À tout juste 50 ans, ce père de famille est tombé très bas. Les problèmes se sont enchaînés : une hernie discale invalidante après des années à porter des pare-brise de voiture pour une enseigne bien connue, une séparation, une addiction sévère au cannabis… « On ne peut pas être seul dans la vie, on a besoin de parler aux gens. Alors tout ça, là, ça crée du lien. »

clémentines et papillotes

Autour du bavard Idrissa, quelques amis de galère s’amusent à résoudre des devinettes tout en dégustant leur part de bûches glacées. D’autres jeunes hommes, épuisés par leur nuit dehors, somnolent.

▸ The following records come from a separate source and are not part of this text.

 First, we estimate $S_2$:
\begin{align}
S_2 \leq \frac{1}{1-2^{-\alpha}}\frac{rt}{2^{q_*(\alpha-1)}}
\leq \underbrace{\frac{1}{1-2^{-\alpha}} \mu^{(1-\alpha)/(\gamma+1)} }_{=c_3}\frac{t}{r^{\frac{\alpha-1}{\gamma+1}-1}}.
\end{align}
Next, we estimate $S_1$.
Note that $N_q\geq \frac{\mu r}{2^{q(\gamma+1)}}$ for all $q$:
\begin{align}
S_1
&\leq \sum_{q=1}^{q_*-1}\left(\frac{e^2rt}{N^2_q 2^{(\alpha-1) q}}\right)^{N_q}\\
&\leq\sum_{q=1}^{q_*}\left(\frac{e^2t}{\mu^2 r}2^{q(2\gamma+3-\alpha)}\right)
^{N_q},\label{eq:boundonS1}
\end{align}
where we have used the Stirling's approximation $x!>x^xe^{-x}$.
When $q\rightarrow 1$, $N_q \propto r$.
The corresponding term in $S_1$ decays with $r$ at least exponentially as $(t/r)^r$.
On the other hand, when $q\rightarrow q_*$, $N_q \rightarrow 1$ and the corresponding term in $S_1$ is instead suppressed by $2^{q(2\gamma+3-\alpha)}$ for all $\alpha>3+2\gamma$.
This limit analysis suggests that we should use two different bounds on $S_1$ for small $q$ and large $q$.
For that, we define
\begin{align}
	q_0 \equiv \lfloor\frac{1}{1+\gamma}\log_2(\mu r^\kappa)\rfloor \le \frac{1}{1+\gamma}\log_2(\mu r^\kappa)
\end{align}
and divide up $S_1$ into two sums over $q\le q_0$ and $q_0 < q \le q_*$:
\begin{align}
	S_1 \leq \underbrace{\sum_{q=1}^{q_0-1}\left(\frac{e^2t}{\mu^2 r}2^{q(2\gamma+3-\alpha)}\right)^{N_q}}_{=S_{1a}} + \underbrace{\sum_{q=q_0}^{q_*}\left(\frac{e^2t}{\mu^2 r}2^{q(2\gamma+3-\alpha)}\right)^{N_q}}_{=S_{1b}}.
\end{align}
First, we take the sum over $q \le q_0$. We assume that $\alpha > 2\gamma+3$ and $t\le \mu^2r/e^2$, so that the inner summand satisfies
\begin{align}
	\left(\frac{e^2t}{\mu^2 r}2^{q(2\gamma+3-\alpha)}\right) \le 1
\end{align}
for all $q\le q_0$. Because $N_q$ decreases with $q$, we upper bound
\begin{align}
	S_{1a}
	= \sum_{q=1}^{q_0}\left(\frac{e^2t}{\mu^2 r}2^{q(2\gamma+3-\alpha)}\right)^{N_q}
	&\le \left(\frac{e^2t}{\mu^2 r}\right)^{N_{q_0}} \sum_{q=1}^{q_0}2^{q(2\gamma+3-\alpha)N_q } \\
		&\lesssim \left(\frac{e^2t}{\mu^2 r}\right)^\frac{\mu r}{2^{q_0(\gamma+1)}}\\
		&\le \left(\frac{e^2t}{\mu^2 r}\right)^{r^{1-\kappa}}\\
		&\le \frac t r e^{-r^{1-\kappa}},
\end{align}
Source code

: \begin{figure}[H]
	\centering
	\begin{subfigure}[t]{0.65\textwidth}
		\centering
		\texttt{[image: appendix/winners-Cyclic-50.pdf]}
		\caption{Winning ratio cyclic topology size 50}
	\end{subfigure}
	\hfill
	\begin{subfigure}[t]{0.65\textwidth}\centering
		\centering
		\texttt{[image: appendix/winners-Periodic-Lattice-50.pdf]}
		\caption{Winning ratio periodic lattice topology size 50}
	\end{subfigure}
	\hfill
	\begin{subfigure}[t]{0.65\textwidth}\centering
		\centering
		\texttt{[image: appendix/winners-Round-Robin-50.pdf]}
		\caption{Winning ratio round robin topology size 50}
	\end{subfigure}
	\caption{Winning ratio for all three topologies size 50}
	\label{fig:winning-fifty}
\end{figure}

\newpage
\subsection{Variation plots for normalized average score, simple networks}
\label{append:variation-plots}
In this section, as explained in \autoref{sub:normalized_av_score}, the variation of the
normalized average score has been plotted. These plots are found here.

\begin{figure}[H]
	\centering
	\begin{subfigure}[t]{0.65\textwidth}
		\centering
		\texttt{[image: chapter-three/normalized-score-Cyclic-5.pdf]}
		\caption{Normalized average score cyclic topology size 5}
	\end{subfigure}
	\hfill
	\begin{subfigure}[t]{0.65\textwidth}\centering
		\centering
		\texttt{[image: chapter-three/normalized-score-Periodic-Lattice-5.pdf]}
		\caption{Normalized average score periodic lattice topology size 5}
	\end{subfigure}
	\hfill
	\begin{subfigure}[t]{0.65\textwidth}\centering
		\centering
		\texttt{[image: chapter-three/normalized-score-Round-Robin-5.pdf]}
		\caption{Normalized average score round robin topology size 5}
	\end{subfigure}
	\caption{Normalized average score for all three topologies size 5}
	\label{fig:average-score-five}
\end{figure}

Le café bu, Guy et d’autres donnent un coup de main aux bénévoles pour la vaisselle et le nettoyage de la salle.

À une table, Claudio demande de l’aide : il bataille sur son téléphone avec l’application Pôle emploi. Il vient de recevoir un coup de fil de sa conseillère lui demandant de lui transmettre son CV. Dans le bureau des bénévoles, Dominique, lui, appelle le 115, tentant d’obtenir une chambre pour la nuit.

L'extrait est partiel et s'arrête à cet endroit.